What to work on: Please filter the entries for the word "нулями" and copy every line that has it.

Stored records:
##########

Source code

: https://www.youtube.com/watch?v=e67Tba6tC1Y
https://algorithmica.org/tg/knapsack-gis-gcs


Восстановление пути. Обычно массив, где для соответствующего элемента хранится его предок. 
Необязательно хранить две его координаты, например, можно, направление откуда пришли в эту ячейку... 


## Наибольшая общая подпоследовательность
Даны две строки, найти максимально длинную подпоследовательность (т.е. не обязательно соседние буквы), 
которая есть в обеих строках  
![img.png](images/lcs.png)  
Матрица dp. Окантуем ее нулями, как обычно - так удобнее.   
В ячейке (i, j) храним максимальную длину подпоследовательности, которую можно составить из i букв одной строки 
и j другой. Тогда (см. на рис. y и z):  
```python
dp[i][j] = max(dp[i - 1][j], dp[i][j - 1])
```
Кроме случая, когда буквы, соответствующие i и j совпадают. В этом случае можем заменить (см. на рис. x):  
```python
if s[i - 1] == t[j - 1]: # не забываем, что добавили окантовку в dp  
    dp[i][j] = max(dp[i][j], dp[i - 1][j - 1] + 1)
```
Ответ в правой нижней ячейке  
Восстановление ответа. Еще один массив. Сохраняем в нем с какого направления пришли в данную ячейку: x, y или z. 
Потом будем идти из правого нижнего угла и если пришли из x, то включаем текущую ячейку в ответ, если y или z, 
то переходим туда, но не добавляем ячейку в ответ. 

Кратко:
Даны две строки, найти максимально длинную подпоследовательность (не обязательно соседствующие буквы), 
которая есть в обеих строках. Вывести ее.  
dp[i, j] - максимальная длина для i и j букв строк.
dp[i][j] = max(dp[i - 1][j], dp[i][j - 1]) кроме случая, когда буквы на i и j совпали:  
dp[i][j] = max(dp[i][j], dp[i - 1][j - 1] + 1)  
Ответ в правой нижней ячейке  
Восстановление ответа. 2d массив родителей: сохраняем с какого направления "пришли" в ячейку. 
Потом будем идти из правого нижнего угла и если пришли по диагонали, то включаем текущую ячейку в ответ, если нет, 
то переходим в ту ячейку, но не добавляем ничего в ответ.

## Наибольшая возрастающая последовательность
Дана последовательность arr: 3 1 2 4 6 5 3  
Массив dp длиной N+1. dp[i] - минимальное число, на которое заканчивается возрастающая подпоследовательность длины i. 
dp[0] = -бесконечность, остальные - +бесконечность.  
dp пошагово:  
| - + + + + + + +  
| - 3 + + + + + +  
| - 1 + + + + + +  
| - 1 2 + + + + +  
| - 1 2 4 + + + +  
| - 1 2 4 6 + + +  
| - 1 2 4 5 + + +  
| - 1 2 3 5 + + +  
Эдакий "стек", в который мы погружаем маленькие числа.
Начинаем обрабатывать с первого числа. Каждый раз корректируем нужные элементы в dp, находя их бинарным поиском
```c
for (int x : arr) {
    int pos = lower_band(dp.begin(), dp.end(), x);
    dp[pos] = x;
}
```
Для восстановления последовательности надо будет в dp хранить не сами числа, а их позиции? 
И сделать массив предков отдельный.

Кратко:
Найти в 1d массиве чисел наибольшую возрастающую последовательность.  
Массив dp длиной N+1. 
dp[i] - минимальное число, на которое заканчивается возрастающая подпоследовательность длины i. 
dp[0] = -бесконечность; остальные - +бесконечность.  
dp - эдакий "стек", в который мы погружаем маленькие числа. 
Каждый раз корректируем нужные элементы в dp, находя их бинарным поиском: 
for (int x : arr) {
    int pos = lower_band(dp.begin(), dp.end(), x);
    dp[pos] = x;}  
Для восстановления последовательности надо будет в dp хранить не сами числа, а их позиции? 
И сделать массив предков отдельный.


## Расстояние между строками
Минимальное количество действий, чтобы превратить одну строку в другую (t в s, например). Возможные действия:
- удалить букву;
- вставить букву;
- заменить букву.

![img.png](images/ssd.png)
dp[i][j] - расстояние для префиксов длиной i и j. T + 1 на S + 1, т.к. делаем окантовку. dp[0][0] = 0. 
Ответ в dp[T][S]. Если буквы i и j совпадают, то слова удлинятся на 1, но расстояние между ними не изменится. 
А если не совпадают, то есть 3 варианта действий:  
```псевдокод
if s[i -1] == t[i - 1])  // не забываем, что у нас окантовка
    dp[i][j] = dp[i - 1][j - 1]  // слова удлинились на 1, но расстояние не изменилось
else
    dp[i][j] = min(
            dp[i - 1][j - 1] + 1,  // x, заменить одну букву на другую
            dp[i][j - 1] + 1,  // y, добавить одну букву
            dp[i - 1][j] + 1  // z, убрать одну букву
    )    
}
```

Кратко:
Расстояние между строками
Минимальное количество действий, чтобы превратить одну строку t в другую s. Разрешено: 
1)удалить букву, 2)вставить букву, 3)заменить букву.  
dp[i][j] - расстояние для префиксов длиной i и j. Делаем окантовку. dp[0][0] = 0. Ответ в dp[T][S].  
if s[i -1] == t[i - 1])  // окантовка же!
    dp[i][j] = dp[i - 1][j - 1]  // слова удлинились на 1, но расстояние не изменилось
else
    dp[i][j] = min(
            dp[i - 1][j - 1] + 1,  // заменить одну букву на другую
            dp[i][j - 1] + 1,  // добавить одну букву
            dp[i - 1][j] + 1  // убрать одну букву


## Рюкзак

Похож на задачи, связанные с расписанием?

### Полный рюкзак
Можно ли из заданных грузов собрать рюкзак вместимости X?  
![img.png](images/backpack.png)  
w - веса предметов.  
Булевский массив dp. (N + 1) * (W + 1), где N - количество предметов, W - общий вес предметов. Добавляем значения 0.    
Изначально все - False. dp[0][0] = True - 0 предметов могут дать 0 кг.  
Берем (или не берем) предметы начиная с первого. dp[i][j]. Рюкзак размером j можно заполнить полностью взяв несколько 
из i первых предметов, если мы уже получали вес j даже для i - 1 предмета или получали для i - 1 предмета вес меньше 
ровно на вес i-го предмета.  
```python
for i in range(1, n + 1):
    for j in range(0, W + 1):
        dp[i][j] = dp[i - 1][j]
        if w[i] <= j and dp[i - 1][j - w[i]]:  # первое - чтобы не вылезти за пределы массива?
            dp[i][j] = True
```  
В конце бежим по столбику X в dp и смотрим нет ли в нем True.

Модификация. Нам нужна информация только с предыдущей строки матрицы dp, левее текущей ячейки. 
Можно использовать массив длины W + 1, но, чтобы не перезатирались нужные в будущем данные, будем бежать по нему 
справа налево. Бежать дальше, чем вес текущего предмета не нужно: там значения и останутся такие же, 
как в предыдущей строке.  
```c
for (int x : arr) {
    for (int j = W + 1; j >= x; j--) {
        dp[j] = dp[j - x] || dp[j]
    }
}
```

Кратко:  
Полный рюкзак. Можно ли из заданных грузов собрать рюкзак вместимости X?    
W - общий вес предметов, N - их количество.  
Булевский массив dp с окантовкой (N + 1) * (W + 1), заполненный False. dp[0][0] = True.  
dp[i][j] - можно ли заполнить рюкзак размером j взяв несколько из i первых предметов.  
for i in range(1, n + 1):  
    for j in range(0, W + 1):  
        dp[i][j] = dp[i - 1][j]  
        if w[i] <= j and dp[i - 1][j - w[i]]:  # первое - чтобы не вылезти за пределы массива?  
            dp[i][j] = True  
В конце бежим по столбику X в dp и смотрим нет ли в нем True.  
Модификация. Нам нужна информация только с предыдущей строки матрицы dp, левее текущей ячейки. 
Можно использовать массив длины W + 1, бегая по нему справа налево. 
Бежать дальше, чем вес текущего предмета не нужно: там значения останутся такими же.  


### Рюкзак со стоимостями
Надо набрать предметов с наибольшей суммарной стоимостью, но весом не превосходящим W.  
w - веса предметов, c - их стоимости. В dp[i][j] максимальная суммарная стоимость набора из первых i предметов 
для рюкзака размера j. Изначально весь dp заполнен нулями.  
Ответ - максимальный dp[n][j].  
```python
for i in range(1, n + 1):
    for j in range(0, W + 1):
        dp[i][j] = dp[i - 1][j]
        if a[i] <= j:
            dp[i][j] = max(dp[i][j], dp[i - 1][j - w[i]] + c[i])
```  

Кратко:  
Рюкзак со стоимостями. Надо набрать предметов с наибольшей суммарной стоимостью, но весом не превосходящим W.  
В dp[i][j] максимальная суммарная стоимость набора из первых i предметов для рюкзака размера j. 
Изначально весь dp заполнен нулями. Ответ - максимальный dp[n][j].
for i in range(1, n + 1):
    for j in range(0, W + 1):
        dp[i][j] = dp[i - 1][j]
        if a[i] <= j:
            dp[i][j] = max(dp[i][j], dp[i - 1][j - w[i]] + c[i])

##########

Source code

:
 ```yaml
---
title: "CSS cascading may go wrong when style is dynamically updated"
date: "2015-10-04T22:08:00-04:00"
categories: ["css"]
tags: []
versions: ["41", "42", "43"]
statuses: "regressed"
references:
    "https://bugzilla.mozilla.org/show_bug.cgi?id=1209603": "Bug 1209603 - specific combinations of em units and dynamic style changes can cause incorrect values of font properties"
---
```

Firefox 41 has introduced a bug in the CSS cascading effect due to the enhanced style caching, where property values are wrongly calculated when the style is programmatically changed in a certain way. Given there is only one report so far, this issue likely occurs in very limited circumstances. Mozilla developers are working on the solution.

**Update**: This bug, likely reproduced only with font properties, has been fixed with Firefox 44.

##########

Answer to this problem:
Матрица dp. Окантуем ее нулями, как обычно - так удобнее.   
для рюкзака размера j. Изначально весь dp заполнен нулями.  
Изначально весь dp заполнен нулями. Ответ - максимальный dp[n][j].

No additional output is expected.